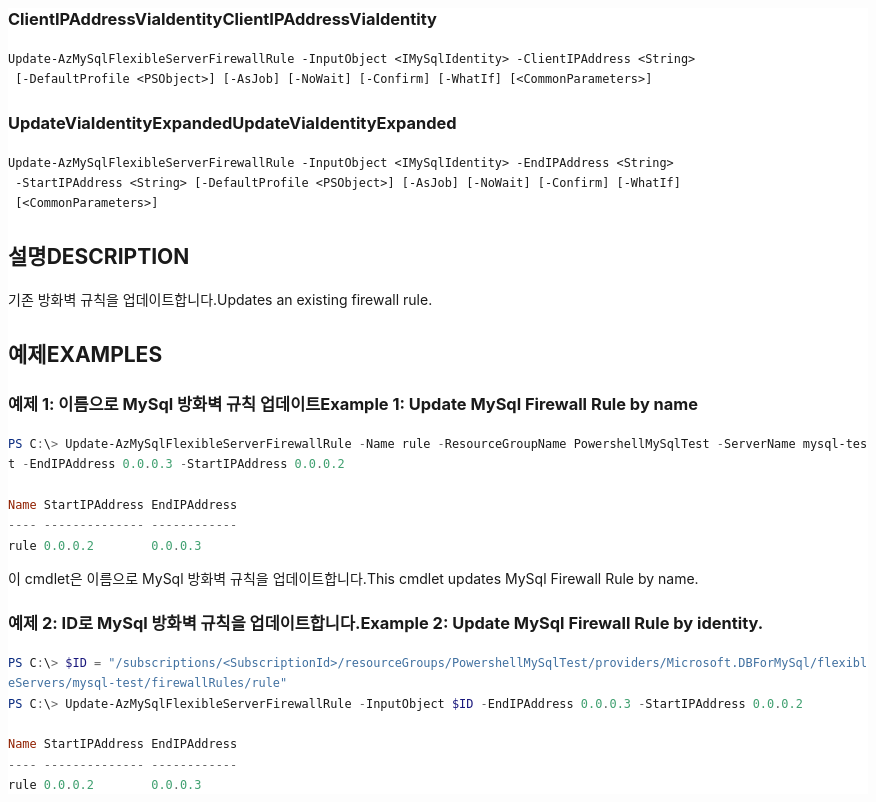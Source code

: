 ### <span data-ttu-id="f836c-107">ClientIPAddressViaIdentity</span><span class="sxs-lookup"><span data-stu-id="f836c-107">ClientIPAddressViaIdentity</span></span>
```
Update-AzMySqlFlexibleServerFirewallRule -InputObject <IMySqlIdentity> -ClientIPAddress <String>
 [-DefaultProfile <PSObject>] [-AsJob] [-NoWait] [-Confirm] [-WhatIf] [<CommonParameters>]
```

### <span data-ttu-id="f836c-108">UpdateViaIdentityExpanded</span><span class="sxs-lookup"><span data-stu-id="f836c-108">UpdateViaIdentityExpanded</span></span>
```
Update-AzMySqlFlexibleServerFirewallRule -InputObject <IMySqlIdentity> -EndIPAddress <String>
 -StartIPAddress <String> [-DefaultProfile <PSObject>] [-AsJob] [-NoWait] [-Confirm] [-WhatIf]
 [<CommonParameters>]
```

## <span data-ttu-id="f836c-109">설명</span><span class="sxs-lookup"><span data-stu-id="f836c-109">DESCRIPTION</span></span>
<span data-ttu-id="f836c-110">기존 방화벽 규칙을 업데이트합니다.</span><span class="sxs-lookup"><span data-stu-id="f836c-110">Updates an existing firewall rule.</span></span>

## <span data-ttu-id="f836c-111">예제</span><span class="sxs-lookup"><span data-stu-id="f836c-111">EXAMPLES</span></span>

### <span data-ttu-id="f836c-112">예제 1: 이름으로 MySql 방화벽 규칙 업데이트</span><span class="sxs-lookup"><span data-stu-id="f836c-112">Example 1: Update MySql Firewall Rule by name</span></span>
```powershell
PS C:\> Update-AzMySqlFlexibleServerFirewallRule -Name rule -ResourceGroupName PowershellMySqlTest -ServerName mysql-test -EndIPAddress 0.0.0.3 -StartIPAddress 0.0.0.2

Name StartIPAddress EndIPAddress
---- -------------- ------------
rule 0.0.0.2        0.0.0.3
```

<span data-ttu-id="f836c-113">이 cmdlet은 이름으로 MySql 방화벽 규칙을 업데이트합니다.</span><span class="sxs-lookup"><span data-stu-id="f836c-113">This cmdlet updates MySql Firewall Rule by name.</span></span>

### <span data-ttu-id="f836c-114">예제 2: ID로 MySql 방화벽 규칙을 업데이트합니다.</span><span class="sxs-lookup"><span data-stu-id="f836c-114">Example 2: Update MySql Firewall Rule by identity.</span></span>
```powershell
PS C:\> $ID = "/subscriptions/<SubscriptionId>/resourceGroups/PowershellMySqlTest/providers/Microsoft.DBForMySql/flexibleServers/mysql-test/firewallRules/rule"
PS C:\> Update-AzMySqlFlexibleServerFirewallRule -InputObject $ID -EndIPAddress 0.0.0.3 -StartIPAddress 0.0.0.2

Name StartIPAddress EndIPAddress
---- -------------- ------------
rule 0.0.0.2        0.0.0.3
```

----------------------------------------

_Prompt_. Print the entries again exactly as they appear above. Do not print the pictures.

_Reply_.
Source code

: ### <span data-ttu-id="f836c-107">ClientIPAddressViaIdentity</span><span class="sxs-lookup"><span data-stu-id="f836c-107">ClientIPAddressViaIdentity</span></span>
```
Update-AzMySqlFlexibleServerFirewallRule -InputObject <IMySqlIdentity> -ClientIPAddress <String>
 [-DefaultProfile <PSObject>] [-AsJob] [-NoWait] [-Confirm] [-WhatIf] [<CommonParameters>]
```

### <span data-ttu-id="f836c-108">UpdateViaIdentityExpanded</span><span class="sxs-lookup"><span data-stu-id="f836c-108">UpdateViaIdentityExpanded</span></span>
```
Update-AzMySqlFlexibleServerFirewallRule -InputObject <IMySqlIdentity> -EndIPAddress <String>
 -StartIPAddress <String> [-DefaultProfile <PSObject>] [-AsJob] [-NoWait] [-Confirm] [-WhatIf]
 [<CommonParameters>]
```

## <span data-ttu-id="f836c-109">설명</span><span class="sxs-lookup"><span data-stu-id="f836c-109">DESCRIPTION</span></span>
<span data-ttu-id="f836c-110">기존 방화벽 규칙을 업데이트합니다.</span><span class="sxs-lookup"><span data-stu-id="f836c-110">Updates an existing firewall rule.</span></span>

## <span data-ttu-id="f836c-111">예제</span><span class="sxs-lookup"><span data-stu-id="f836c-111">EXAMPLES</span></span>

### <span data-ttu-id="f836c-112">예제 1: 이름으로 MySql 방화벽 규칙 업데이트</span><span class="sxs-lookup"><span data-stu-id="f836c-112">Example 1: Update MySql Firewall Rule by name</span></span>
```powershell
PS C:\> Update-AzMySqlFlexibleServerFirewallRule -Name rule -ResourceGroupName PowershellMySqlTest -ServerName mysql-test -EndIPAddress 0.0.0.3 -StartIPAddress 0.0.0.2

Name StartIPAddress EndIPAddress
---- -------------- ------------
rule 0.0.0.2        0.0.0.3
```

<span data-ttu-id="f836c-113">이 cmdlet은 이름으로 MySql 방화벽 규칙을 업데이트합니다.</span><span class="sxs-lookup"><span data-stu-id="f836c-113">This cmdlet updates MySql Firewall Rule by name.</span></span>

### <span data-ttu-id="f836c-114">예제 2: ID로 MySql 방화벽 규칙을 업데이트합니다.</span><span class="sxs-lookup"><span data-stu-id="f836c-114">Example 2: Update MySql Firewall Rule by identity.</span></span>
```powershell
PS C:\> $ID = "/subscriptions/<SubscriptionId>/resourceGroups/PowershellMySqlTest/providers/Microsoft.DBForMySql/flexibleServers/mysql-test/firewallRules/rule"
PS C:\> Update-AzMySqlFlexibleServerFirewallRule -InputObject $ID -EndIPAddress 0.0.0.3 -StartIPAddress 0.0.0.2

Name StartIPAddress EndIPAddress
---- -------------- ------------
rule 0.0.0.2        0.0.0.3
```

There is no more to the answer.